──────── RECORDS PROVIDED ────────
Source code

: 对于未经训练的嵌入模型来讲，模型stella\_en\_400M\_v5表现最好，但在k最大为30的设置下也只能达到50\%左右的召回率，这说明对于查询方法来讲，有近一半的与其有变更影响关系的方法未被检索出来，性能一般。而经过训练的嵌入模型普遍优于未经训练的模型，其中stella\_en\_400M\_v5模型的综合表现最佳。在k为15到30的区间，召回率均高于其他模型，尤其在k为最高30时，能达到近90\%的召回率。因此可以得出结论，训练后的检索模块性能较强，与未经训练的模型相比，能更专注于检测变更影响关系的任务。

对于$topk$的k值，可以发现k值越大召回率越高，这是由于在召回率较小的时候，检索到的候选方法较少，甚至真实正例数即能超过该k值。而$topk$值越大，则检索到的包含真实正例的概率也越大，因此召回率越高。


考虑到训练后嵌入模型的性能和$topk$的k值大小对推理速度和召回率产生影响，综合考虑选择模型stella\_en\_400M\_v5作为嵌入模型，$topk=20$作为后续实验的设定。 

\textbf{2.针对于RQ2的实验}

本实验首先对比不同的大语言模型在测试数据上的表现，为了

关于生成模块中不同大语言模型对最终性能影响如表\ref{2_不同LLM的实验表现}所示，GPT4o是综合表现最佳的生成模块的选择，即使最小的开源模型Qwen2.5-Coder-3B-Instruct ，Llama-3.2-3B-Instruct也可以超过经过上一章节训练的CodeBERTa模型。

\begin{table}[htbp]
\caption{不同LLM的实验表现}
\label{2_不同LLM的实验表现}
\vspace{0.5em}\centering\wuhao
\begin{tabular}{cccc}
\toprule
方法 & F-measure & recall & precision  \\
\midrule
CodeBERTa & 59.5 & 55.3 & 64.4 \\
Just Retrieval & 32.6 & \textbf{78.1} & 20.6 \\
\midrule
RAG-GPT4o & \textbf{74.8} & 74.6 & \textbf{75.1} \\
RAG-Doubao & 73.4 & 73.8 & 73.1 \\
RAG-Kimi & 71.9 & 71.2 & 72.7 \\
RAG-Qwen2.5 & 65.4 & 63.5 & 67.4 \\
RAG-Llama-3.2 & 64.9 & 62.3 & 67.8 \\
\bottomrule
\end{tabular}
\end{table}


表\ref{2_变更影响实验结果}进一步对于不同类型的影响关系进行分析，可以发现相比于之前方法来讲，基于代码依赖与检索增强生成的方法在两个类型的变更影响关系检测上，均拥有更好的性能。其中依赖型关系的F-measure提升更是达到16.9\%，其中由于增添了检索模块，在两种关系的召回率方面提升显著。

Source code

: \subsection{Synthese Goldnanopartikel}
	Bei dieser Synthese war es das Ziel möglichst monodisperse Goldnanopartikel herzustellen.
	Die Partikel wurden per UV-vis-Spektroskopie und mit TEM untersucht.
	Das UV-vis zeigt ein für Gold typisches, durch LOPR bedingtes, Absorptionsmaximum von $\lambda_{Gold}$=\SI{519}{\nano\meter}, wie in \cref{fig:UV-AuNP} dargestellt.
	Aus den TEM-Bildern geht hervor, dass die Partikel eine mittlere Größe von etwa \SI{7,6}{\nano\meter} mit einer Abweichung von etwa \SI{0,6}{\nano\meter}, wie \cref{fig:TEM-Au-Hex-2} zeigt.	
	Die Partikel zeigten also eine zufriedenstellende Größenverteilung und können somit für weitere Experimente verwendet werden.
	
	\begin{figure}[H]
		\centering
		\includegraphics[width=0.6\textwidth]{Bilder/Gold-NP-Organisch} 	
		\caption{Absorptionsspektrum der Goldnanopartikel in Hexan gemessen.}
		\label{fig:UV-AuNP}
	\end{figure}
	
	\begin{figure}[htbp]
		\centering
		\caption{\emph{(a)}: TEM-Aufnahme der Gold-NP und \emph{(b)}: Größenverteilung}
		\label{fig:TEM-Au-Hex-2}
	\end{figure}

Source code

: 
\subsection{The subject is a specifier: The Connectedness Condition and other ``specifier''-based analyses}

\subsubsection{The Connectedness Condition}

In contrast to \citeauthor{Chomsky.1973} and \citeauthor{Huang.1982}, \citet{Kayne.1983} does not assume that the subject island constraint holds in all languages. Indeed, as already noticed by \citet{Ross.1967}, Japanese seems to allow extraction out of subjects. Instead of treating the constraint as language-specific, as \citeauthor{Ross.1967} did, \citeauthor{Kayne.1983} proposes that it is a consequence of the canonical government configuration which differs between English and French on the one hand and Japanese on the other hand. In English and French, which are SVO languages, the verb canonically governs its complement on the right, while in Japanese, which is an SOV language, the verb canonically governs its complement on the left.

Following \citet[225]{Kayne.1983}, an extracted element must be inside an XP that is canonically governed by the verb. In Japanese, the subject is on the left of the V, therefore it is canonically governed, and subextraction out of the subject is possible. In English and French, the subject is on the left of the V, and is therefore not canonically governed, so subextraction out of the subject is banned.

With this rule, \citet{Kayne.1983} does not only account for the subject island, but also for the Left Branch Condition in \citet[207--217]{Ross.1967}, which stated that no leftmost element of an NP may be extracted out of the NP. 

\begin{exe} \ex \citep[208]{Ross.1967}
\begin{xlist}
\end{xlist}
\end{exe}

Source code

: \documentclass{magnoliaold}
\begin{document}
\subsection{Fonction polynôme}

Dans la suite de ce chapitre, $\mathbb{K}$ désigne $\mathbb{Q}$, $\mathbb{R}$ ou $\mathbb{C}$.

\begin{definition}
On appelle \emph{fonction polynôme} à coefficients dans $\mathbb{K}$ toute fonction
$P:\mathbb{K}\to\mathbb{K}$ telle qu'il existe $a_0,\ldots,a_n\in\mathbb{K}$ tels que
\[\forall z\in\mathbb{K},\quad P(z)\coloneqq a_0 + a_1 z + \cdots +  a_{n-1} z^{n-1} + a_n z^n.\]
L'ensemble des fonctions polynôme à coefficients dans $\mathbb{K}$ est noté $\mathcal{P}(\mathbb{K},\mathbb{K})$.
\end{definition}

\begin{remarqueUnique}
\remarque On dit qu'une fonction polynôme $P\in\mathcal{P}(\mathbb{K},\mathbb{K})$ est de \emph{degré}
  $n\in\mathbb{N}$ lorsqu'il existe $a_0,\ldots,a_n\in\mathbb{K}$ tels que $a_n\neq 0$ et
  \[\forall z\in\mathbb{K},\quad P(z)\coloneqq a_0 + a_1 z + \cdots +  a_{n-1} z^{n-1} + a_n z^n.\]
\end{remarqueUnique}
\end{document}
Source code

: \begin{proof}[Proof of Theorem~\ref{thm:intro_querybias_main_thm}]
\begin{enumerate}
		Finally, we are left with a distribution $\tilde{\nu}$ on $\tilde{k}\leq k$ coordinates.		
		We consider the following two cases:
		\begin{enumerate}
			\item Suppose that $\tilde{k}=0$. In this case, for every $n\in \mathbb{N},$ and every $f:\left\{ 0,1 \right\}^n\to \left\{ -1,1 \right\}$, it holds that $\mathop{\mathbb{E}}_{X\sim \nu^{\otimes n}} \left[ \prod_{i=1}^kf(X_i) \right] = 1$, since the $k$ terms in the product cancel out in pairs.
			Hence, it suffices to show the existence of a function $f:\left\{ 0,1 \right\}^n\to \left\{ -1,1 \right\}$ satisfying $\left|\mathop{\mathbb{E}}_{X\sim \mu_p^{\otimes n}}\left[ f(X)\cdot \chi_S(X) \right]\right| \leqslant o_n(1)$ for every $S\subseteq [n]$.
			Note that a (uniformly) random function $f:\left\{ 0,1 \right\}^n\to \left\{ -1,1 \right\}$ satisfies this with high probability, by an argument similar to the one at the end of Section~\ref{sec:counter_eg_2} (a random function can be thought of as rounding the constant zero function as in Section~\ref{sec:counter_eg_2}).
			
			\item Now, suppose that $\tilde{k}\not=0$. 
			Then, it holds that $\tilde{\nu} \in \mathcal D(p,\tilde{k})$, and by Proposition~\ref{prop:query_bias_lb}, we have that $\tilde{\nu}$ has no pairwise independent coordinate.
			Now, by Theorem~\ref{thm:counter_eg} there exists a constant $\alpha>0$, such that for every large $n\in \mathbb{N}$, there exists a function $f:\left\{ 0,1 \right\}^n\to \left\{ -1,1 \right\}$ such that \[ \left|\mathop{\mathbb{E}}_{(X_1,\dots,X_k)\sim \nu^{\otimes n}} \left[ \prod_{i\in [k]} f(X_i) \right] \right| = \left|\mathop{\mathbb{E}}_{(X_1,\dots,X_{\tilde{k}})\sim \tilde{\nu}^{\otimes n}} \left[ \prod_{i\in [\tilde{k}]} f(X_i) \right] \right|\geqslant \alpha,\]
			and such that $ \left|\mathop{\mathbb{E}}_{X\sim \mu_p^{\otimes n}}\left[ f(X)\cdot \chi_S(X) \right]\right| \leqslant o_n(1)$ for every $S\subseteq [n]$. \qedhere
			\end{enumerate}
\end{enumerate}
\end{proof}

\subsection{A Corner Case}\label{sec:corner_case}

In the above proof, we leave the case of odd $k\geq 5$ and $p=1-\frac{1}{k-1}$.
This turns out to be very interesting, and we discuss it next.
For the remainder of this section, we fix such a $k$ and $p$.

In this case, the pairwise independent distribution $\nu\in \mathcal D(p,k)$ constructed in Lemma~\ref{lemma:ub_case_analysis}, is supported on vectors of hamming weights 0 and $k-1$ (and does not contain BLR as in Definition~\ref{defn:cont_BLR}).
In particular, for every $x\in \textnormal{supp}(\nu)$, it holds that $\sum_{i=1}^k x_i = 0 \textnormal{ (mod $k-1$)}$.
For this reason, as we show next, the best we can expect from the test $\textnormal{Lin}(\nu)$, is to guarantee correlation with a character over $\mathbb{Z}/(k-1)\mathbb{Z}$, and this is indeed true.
────────
◆ WORK INSTRUCTION
The expected answer is an exact copy of the lines beginning at the one with "In this case, the" and running to the end of the entries above.

◆ EXPECTED OUTPUT
In this case, the pairwise independent distribution $\nu\in \mathcal D(p,k)$ constructed in Lemma~\ref{lemma:ub_case_analysis}, is supported on vectors of hamming weights 0 and $k-1$ (and does not contain BLR as in Definition~\ref{defn:cont_BLR}).
In particular, for every $x\in \textnormal{supp}(\nu)$, it holds that $\sum_{i=1}^k x_i = 0 \textnormal{ (mod $k-1$)}$.
For this reason, as we show next, the best we can expect from the test $\textnormal{Lin}(\nu)$, is to guarantee correlation with a character over $\mathbb{Z}/(k-1)\mathbb{Z}$, and this is indeed true.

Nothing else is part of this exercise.